* **Activity**
For the listing below, print exactly the lines from the line with "nula:] Una función" to the line with "módulo y crea", both included, and nothing beyond them.

───── Given information ─────

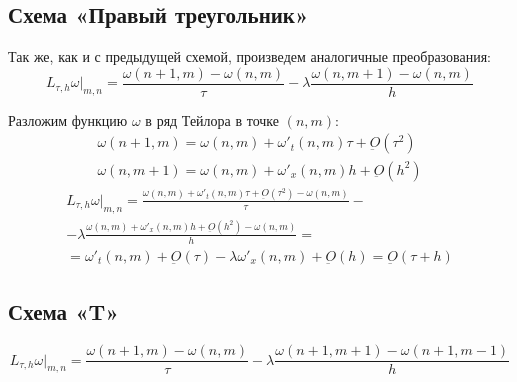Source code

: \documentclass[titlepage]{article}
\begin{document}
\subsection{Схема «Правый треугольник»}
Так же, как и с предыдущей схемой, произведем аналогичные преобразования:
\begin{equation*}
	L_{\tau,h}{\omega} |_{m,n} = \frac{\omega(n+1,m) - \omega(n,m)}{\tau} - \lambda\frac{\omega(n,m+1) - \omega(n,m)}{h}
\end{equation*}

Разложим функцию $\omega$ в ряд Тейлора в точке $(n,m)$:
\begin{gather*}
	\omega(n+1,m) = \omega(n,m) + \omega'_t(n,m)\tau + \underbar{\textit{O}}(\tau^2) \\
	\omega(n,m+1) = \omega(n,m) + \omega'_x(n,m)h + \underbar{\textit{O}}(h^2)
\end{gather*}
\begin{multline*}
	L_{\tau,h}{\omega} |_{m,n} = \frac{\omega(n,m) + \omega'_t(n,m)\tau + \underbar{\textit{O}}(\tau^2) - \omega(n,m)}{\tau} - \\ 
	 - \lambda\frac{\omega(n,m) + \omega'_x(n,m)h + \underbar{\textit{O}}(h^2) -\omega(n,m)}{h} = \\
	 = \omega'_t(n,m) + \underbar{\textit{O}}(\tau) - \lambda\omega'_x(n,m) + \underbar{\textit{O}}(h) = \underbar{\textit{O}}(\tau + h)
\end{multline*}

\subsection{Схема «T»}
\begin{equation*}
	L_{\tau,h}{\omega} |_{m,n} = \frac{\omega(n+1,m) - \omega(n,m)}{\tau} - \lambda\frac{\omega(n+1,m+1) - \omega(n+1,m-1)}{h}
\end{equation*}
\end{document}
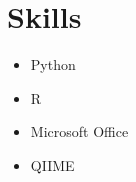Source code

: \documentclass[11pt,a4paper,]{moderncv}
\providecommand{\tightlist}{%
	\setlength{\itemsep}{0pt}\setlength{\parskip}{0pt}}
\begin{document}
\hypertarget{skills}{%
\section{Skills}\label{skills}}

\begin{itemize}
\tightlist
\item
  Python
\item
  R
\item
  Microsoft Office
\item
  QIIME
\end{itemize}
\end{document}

─────
───── Given information ─────

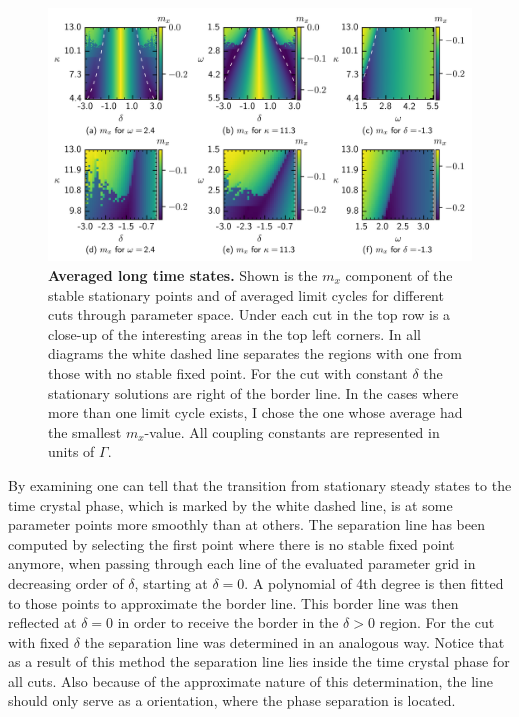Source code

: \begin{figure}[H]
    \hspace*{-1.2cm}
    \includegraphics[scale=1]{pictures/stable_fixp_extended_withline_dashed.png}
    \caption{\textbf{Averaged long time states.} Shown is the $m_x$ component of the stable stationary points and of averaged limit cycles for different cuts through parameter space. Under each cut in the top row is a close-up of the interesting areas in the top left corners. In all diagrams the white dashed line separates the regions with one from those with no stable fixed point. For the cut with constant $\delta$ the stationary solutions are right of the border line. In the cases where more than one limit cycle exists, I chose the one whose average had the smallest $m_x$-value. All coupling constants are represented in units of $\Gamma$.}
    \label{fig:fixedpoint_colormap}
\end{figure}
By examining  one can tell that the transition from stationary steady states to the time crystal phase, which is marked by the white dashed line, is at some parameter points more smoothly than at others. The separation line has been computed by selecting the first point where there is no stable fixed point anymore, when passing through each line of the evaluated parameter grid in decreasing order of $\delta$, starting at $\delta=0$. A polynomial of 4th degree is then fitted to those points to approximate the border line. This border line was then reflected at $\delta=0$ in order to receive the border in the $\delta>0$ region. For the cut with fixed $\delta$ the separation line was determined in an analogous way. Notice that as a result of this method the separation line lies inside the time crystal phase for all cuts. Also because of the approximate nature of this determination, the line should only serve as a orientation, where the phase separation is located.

─────
───── Given information ─────

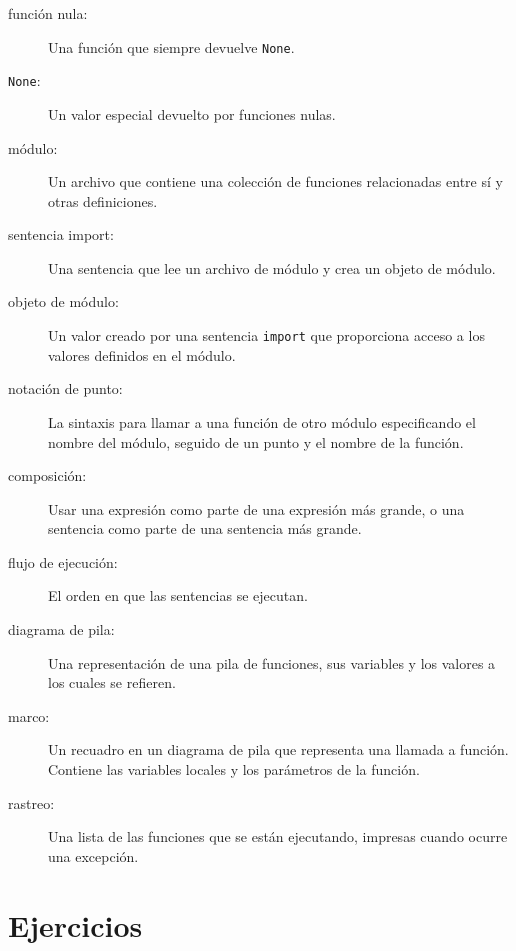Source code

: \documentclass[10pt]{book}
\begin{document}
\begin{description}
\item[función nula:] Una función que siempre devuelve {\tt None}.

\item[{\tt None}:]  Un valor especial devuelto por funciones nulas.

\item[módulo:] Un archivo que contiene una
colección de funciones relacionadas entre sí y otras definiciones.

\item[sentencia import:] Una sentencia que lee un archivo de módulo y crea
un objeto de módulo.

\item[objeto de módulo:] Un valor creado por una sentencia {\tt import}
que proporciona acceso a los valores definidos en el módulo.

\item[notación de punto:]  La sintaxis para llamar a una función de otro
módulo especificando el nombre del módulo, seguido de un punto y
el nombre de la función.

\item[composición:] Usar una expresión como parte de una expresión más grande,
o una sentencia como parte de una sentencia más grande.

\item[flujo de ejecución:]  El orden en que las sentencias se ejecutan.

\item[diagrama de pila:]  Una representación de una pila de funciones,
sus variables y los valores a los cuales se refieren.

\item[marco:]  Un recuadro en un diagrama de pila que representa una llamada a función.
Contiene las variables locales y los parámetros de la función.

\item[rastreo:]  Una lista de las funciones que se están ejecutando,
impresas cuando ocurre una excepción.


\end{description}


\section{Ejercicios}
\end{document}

─────

* **Problem solution**
\item[función nula:] Una función que siempre devuelve {\tt None}.

\item[{\tt None}:]  Un valor especial devuelto por funciones nulas.

\item[módulo:] Un archivo que contiene una
colección de funciones relacionadas entre sí y otras definiciones.

\item[sentencia import:] Una sentencia que lee un archivo de módulo y crea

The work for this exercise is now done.